**DATA FOR PROCESSING**
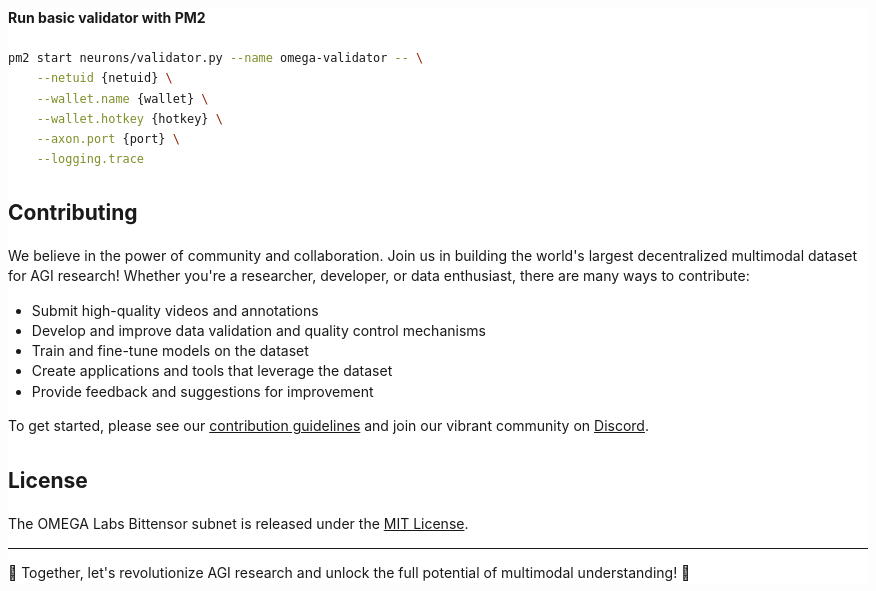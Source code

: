 #### Run basic validator with PM2
```bash
pm2 start neurons/validator.py --name omega-validator -- \
    --netuid {netuid} \
    --wallet.name {wallet} \
    --wallet.hotkey {hotkey} \
    --axon.port {port} \
    --logging.trace
```
## Contributing
We believe in the power of community and collaboration. Join us in building the world's largest decentralized multimodal dataset for AGI research! Whether you're a researcher, developer, or data enthusiast, there are many ways to contribute:
- Submit high-quality videos and annotations
- Develop and improve data validation and quality control mechanisms
- Train and fine-tune models on the dataset
- Create applications and tools that leverage the dataset
- Provide feedback and suggestions for improvement

To get started, please see our [contribution guidelines](./CONTRIBUTING.md) and join our vibrant community on [Discord](https://discord.gg/opentensor).

## License

The OMEGA Labs Bittensor subnet is released under the [MIT License](./LICENSE).

---

🌟 Together, let's revolutionize AGI research and unlock the full potential of multimodal understanding! 🌟
</div>


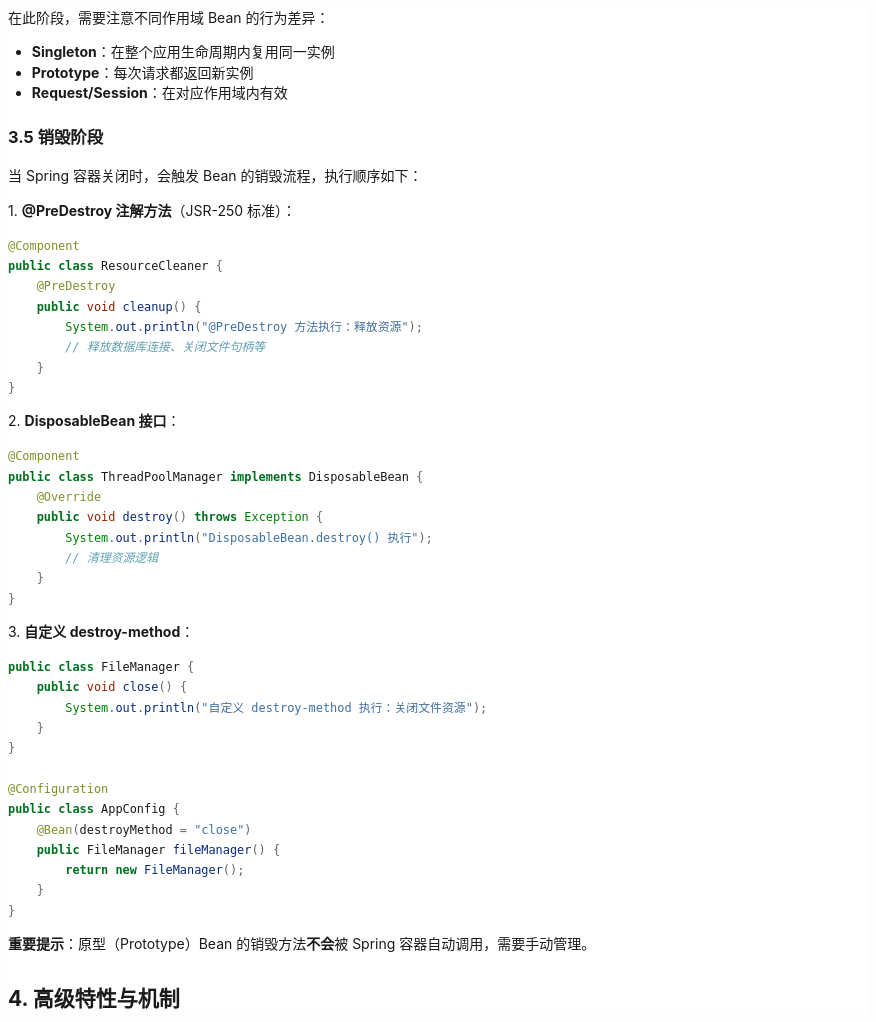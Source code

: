 在此阶段，需要注意不同作用域 Bean 的行为差异：

- **Singleton**：在整个应用生命周期内复用同一实例
- **Prototype**：每次请求都返回新实例
- **Request/Session**：在对应作用域内有效

### 3.5 销毁阶段

当 Spring 容器关闭时，会触发 Bean 的销毁流程，执行顺序如下：

1\. **@PreDestroy 注解方法**（JSR-250 标准）：

```java
@Component
public class ResourceCleaner {
    @PreDestroy
    public void cleanup() {
        System.out.println("@PreDestroy 方法执行：释放资源");
        // 释放数据库连接、关闭文件句柄等
    }
}
```

2\. **DisposableBean 接口**：

```java
@Component
public class ThreadPoolManager implements DisposableBean {
    @Override
    public void destroy() throws Exception {
        System.out.println("DisposableBean.destroy() 执行");
        // 清理资源逻辑
    }
}
```

3\. **自定义 destroy-method**：

```java
public class FileManager {
    public void close() {
        System.out.println("自定义 destroy-method 执行：关闭文件资源");
    }
}

@Configuration
public class AppConfig {
    @Bean(destroyMethod = "close")
    public FileManager fileManager() {
        return new FileManager();
    }
}
```

**重要提示**：原型（Prototype）Bean 的销毁方法**不会**被 Spring 容器自动调用，需要手动管理。

## 4. 高级特性与机制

**TASK PROMPT**
Copy out every line of the material above that contains the string "Spring".

**WRITTEN SOLUTION**
当 Spring 容器关闭时，会触发 Bean 的销毁流程，执行顺序如下：
**重要提示**：原型（Prototype）Bean 的销毁方法**不会**被 Spring 容器自动调用，需要手动管理。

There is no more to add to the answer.